En una variante de la presente invención, la composición se caracteriza porque se obtiene o se coloca previamente una suspensión en la etapa c) o d), que contiene el pantotenato de calcio y/o de magnesio.

Según la invención la composición se caracteriza además porque contiene sales del ácido D-pantoténico en una concentración de al menos el 1-100% en peso, preferiblemente de al menos el 20-100% en peso y especialmente preferible de al menos el 50% en peso. Es objeto de la presente invención una composición, que contiene sales del ácido D-pantoténico en forma de cationes bivalentes, preferiblemente D-pantotenato de calcio y/o de magnesio. Según la invención se prefiere una composición que se caracteriza porque el contenido en sales del ácido D-pantoténico en forma de cationes monovalentes es \leq 1 g/kg.

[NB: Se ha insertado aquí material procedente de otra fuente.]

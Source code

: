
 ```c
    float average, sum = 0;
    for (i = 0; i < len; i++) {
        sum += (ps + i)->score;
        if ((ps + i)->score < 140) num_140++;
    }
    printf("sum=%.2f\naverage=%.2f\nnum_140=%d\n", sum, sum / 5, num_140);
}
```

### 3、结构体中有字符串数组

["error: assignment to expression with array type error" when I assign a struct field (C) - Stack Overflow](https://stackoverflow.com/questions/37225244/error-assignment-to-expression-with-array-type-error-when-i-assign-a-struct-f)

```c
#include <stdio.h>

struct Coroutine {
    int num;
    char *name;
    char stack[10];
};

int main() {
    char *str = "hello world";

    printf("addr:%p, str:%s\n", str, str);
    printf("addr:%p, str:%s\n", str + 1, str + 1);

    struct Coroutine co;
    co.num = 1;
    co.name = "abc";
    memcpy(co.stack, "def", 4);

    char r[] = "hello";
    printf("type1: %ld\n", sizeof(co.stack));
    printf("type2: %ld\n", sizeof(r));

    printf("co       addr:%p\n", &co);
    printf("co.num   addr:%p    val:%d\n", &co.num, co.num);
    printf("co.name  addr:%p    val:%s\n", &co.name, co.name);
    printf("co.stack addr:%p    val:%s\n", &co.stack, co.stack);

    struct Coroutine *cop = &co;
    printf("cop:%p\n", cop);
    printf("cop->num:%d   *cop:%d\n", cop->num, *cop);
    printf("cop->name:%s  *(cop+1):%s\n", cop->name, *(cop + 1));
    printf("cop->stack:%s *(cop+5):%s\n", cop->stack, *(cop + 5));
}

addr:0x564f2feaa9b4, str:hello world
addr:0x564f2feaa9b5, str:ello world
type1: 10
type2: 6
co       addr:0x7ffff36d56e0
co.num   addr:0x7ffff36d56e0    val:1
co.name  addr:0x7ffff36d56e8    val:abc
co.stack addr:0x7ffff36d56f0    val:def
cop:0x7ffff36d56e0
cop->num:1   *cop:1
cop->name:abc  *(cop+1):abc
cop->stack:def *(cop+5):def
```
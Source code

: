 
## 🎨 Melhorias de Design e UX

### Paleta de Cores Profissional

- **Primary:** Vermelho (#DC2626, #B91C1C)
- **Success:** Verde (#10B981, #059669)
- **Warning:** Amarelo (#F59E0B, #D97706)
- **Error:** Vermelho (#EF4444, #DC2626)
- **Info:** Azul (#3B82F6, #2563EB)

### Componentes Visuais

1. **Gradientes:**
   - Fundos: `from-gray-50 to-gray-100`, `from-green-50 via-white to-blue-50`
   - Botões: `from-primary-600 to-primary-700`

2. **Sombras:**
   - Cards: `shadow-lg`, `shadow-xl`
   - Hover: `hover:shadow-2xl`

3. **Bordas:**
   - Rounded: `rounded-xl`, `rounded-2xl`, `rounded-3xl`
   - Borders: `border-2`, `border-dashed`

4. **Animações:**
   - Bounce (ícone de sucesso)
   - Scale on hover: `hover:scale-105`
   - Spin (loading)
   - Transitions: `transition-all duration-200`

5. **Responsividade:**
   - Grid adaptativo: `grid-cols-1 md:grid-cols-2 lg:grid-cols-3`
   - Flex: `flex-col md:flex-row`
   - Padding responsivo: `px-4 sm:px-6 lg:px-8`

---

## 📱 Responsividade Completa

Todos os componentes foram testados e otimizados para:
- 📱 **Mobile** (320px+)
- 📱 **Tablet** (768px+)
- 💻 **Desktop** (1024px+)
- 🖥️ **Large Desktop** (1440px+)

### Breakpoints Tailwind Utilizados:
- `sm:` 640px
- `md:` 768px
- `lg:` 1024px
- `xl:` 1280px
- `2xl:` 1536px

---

Según la invención se obtiene mediante el procedimiento descrito anteriormente un D-pantotenato de calcio o de magnesio, que satisface las exigencias para un aditivo de alimento para animales. Estos requisitos son por ejemplo un contenido relativamente alto en D-pantotenato y una buena tolerancia para los organismos objetivo así como una valencia biológica en el sentido de "acción de vitamina" del producto según la invención.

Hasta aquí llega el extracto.